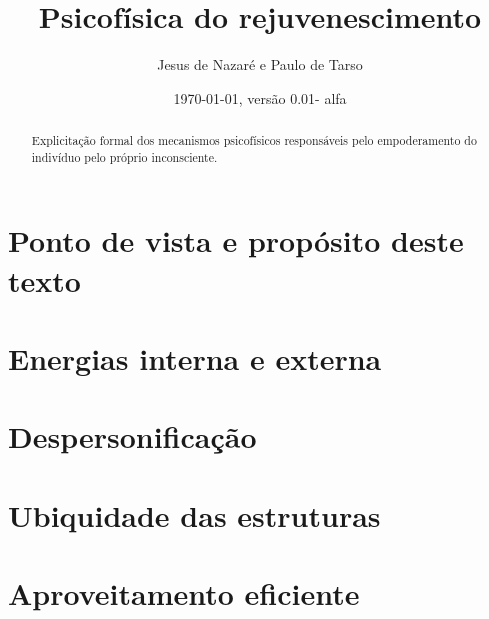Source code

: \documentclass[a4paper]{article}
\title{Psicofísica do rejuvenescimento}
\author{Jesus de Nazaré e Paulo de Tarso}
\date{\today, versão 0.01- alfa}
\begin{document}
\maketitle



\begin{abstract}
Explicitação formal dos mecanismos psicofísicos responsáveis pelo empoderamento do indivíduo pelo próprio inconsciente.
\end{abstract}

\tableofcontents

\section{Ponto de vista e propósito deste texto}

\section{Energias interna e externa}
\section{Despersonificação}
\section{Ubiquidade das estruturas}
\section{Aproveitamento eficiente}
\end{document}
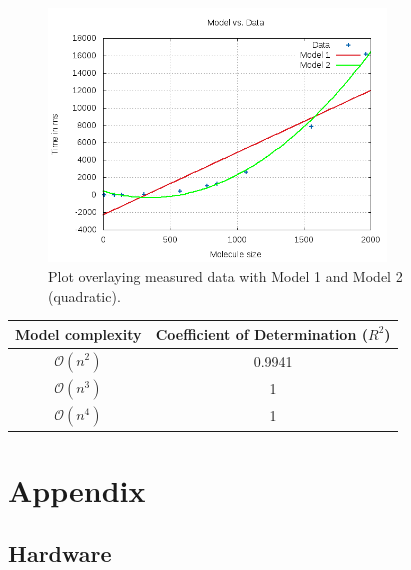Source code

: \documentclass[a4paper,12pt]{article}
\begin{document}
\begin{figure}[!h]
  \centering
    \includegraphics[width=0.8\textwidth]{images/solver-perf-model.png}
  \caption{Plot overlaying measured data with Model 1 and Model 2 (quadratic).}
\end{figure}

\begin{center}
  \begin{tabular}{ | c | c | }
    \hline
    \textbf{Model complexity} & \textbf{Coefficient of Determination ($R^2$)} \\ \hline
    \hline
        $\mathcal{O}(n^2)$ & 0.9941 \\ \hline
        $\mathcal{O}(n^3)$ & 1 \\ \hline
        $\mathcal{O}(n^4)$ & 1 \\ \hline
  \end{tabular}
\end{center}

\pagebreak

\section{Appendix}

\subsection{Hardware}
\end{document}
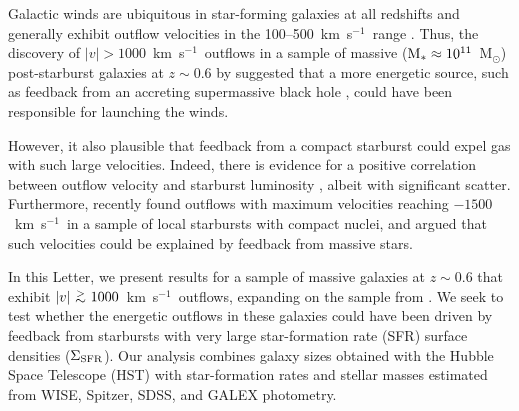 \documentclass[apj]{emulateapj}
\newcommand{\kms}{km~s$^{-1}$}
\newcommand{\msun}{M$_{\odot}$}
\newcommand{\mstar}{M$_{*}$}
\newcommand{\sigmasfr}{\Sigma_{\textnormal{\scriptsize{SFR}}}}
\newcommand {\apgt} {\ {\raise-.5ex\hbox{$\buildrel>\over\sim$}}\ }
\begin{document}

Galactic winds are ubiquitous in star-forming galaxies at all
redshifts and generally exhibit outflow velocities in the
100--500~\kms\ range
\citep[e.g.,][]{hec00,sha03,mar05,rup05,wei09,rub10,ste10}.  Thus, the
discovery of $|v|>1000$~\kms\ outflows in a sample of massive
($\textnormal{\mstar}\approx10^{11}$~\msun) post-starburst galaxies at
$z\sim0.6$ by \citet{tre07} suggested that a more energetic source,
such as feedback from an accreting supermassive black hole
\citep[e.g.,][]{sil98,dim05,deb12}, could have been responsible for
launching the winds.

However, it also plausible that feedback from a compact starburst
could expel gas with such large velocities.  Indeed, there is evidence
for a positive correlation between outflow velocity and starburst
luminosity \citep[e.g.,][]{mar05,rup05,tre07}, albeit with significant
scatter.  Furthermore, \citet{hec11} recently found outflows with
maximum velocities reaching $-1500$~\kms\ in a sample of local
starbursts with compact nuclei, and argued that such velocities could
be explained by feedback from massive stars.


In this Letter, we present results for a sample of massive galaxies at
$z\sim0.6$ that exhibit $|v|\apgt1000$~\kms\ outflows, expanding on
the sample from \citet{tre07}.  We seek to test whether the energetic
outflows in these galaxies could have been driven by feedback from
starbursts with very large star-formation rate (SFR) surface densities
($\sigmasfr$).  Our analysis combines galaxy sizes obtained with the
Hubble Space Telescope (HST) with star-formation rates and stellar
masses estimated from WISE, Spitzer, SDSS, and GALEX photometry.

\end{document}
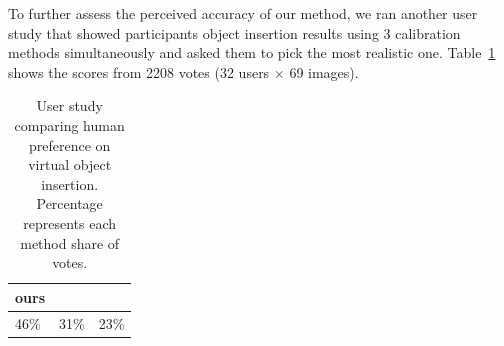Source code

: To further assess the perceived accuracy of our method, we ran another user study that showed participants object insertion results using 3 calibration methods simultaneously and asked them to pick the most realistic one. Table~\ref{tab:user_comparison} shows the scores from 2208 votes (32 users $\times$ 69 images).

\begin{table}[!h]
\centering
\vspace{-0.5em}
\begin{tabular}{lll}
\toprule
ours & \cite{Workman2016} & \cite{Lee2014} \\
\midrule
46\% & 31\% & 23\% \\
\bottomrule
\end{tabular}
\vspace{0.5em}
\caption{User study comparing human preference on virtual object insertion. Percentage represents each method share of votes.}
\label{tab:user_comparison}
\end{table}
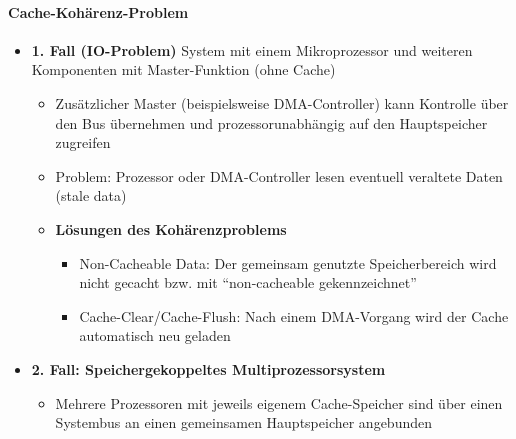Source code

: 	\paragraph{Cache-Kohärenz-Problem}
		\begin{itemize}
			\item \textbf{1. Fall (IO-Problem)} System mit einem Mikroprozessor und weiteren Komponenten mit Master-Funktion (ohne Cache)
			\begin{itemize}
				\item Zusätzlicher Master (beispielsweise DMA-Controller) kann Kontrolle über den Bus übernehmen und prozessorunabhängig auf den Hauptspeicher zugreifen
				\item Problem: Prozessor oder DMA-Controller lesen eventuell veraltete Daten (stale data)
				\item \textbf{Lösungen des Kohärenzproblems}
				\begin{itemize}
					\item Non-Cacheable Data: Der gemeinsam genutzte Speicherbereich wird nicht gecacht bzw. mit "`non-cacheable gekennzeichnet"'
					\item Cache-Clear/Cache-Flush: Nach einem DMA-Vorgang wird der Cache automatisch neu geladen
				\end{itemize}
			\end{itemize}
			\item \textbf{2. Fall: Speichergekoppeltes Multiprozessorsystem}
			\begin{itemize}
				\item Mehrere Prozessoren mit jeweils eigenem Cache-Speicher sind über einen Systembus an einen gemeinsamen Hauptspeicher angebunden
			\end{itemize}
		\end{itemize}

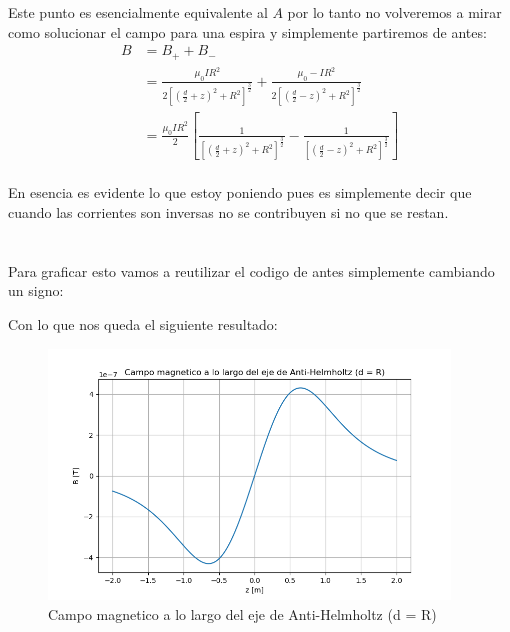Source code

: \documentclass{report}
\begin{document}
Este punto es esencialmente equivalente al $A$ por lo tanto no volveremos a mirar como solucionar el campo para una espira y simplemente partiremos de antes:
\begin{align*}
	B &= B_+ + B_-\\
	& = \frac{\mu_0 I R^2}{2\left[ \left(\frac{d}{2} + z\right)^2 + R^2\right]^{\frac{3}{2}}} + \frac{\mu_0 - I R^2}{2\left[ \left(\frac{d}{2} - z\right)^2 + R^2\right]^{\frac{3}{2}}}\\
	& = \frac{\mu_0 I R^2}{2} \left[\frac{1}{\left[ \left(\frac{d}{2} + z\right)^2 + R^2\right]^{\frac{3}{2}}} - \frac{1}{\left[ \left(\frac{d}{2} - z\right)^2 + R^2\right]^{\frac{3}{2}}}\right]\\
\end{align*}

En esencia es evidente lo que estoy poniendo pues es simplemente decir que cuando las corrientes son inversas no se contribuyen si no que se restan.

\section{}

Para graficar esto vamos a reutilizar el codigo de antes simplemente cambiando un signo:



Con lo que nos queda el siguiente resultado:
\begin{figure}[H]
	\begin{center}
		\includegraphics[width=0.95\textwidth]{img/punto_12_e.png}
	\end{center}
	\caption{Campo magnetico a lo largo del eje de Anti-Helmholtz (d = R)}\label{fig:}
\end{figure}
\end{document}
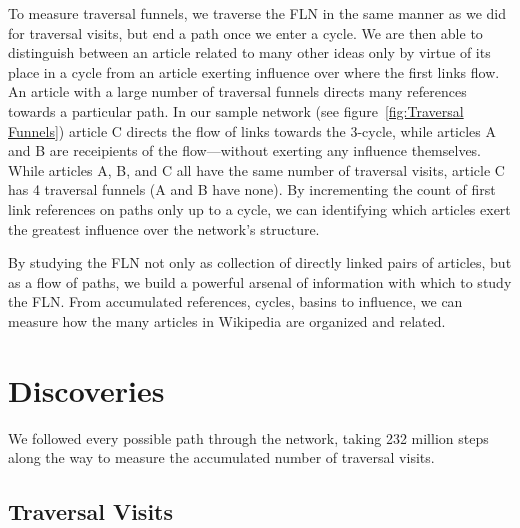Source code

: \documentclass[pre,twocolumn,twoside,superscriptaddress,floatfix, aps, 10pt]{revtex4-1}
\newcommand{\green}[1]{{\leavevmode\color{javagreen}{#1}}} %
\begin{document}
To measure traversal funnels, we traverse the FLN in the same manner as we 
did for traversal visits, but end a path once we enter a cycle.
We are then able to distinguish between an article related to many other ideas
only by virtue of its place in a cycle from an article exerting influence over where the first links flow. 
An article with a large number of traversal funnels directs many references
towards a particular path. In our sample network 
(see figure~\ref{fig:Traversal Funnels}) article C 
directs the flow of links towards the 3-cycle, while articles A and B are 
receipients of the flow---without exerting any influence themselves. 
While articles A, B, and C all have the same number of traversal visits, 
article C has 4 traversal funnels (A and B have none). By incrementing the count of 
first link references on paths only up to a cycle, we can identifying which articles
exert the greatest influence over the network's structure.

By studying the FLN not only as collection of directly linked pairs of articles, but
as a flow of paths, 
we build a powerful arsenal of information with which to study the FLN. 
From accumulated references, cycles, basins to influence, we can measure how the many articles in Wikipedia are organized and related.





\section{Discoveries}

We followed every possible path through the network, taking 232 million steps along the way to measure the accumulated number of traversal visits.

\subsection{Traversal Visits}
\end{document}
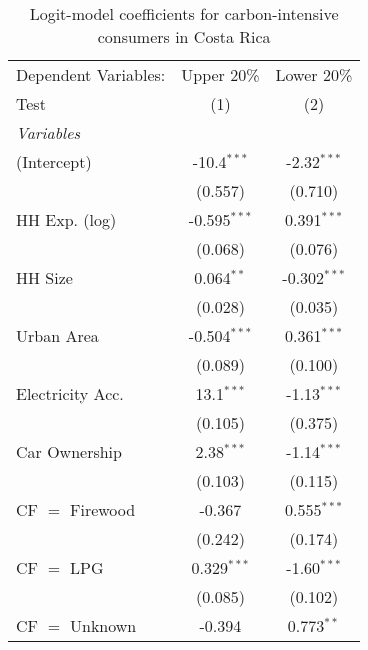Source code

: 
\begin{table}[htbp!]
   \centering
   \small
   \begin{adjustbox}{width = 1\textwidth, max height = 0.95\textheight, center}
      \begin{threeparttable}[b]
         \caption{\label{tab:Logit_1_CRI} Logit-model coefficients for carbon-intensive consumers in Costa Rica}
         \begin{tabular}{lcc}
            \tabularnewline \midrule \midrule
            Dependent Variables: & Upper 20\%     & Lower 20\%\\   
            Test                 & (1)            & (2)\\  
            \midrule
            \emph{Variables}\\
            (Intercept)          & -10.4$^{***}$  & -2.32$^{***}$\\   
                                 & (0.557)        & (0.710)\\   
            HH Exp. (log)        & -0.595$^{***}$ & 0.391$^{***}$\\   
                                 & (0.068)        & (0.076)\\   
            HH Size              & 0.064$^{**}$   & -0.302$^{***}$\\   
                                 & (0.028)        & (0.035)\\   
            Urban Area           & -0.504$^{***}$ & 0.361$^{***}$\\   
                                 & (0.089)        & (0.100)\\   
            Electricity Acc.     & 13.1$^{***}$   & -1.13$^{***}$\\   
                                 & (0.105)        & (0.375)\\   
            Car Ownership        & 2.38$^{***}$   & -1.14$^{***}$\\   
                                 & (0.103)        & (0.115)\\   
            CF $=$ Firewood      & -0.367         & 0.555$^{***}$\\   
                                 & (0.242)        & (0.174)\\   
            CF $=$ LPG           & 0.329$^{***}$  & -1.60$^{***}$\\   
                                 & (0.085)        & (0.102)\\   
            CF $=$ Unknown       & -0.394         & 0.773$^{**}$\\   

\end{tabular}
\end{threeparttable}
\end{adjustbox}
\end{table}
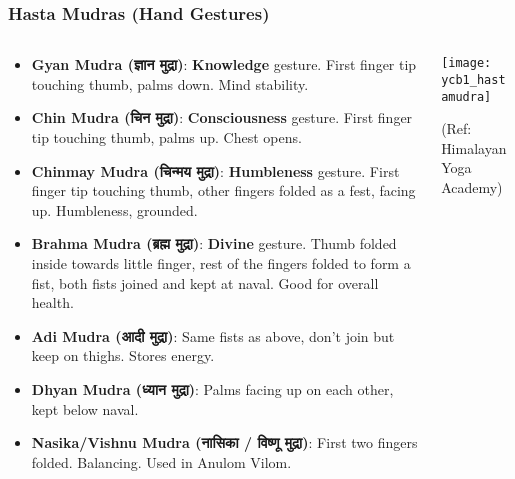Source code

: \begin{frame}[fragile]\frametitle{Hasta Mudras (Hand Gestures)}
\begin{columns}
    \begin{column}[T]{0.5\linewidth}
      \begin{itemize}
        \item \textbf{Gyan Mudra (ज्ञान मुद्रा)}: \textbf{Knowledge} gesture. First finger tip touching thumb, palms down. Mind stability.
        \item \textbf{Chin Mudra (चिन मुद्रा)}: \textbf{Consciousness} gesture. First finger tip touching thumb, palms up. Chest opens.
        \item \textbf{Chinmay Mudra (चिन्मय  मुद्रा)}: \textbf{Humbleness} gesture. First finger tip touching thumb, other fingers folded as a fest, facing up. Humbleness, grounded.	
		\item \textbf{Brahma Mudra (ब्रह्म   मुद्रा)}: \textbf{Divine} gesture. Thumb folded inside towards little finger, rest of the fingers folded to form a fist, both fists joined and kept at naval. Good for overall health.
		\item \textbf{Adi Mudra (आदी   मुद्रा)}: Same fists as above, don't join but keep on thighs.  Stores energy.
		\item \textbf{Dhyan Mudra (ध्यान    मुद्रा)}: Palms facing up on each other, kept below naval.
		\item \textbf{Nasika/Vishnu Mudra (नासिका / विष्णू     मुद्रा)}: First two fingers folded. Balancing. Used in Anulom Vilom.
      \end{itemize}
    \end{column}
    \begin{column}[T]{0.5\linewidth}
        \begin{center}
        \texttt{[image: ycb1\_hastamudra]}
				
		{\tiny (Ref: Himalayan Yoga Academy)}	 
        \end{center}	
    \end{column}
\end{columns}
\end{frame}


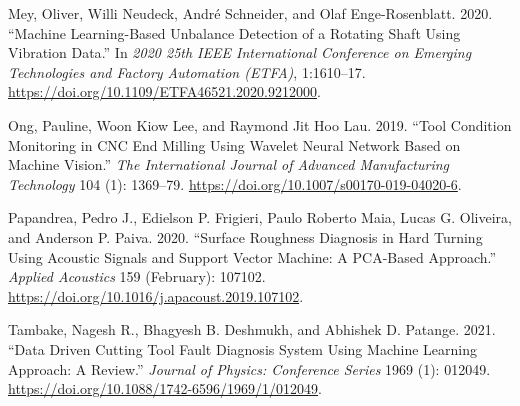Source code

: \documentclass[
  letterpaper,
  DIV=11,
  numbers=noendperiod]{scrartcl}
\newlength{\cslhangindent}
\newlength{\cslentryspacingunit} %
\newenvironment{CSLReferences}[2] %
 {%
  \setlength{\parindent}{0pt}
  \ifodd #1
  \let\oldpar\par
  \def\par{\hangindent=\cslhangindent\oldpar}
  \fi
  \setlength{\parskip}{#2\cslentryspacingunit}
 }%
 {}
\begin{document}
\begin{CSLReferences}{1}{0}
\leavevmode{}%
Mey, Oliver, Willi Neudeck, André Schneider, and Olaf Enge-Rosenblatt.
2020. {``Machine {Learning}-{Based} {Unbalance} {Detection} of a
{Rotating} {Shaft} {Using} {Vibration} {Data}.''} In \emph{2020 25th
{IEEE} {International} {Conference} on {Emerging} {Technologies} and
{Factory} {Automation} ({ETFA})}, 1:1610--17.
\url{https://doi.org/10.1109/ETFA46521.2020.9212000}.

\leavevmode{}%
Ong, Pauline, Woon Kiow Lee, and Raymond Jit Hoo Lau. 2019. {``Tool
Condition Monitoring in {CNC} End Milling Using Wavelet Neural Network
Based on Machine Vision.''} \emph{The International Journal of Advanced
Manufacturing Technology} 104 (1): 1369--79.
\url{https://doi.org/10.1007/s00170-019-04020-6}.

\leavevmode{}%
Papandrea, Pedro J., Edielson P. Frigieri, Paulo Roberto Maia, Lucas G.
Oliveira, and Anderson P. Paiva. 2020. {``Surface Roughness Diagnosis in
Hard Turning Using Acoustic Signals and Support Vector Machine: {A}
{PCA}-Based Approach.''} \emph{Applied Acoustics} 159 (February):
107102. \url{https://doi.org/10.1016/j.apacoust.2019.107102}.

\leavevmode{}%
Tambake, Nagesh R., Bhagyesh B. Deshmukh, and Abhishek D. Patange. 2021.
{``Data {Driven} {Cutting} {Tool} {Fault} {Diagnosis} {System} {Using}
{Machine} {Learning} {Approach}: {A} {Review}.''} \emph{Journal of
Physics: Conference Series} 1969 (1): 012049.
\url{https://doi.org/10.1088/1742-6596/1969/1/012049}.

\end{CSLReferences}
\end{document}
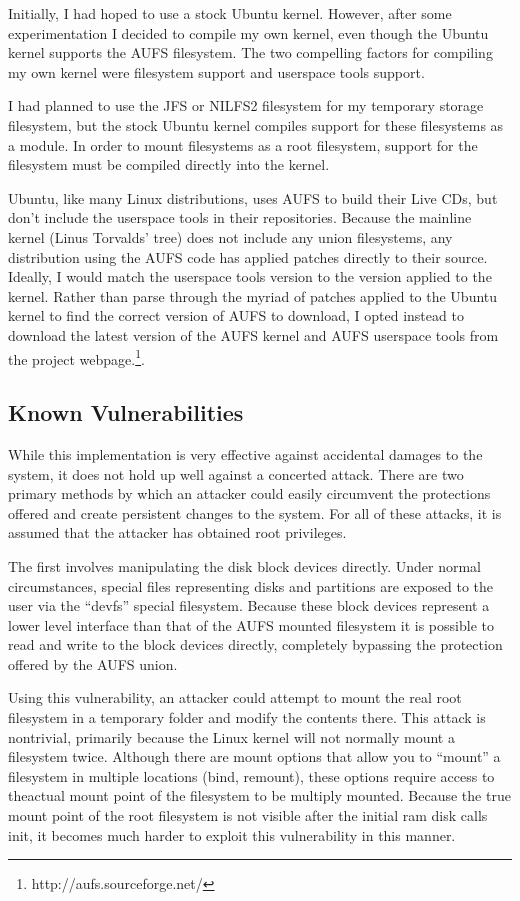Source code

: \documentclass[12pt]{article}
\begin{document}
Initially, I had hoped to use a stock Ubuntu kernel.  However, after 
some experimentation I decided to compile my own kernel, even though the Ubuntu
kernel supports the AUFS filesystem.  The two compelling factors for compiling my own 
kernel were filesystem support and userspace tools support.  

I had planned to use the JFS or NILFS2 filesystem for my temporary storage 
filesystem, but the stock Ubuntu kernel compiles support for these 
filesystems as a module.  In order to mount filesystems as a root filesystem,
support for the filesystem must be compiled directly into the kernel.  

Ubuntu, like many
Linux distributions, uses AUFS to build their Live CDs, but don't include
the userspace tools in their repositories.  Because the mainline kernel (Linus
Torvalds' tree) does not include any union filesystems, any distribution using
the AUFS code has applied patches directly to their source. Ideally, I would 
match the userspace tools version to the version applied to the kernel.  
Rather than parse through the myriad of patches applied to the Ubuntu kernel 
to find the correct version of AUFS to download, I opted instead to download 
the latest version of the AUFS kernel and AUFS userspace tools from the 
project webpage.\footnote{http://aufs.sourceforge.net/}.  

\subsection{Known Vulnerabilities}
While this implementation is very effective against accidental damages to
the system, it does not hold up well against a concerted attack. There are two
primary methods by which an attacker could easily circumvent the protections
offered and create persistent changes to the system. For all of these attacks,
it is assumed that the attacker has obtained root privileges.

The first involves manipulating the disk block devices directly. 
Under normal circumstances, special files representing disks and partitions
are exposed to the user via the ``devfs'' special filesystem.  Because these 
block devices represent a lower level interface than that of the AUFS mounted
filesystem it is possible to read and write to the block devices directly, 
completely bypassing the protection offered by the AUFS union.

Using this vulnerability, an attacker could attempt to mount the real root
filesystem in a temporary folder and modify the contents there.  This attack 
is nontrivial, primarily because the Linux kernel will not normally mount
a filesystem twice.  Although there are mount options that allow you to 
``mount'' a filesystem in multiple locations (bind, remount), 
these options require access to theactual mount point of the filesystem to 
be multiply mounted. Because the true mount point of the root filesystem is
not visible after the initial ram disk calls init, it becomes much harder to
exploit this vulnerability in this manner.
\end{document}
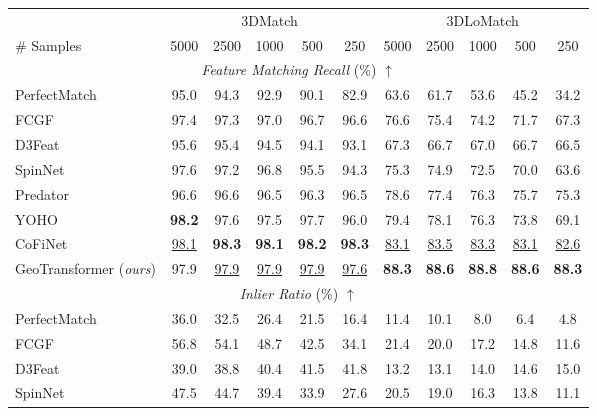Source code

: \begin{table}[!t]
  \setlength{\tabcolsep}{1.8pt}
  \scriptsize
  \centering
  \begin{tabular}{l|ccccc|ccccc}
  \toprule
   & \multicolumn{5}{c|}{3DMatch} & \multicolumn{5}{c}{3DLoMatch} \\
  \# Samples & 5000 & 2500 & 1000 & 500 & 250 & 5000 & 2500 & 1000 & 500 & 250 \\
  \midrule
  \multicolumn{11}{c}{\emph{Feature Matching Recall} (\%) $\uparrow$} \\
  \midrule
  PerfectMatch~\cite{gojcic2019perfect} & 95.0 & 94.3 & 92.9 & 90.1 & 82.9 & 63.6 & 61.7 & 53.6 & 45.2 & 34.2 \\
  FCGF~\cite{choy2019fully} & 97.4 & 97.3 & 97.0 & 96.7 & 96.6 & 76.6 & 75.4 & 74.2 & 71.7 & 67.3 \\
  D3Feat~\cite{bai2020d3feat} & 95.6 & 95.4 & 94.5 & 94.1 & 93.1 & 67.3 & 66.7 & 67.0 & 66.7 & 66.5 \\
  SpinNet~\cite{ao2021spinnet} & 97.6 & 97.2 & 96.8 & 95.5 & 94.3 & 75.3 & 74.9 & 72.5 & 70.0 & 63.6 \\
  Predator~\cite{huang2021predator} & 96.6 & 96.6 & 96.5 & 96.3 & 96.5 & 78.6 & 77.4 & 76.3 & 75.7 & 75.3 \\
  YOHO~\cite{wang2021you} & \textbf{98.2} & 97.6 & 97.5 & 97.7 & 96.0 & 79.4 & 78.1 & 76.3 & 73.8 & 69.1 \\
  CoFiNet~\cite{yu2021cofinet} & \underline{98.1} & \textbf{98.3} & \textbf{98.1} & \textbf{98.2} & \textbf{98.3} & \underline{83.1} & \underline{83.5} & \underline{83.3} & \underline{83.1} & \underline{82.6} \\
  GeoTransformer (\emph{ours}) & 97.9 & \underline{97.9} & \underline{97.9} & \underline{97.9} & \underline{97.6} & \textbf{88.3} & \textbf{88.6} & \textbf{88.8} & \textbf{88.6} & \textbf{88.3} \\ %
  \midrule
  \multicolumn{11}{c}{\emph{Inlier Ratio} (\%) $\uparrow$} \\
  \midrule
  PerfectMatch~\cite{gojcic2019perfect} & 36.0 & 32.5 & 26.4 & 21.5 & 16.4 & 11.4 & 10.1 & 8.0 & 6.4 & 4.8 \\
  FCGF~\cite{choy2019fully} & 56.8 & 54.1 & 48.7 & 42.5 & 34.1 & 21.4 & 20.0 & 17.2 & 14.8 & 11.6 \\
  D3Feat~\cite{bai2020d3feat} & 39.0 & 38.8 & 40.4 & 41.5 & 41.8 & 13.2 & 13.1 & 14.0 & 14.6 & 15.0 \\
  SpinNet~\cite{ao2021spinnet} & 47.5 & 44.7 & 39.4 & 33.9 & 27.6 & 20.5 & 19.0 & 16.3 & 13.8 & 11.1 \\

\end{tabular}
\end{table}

::::::

__ACTIVITY__.
Exact copy, no pictures. Write out the lines in the entries above, starting with the line with "CF $=$ Unknown" and going on through the line with "up. Chest opens.", keeping both.

__ANSWER TO THIS EXERCISE__.
            CF $=$ Unknown       & -0.394         & 0.773$^{**}$\\   

\end{tabular}
\end{threeparttable}
\end{adjustbox}
\end{table}
Source code

: \begin{frame}[fragile]\frametitle{Hasta Mudras (Hand Gestures)}
\begin{columns}
    \begin{column}[T]{0.5\linewidth}
      \begin{itemize}
        \item \textbf{Gyan Mudra (ज्ञान मुद्रा)}: \textbf{Knowledge} gesture. First finger tip touching thumb, palms down. Mind stability.
        \item \textbf{Chin Mudra (चिन मुद्रा)}: \textbf{Consciousness} gesture. First finger tip touching thumb, palms up. Chest opens.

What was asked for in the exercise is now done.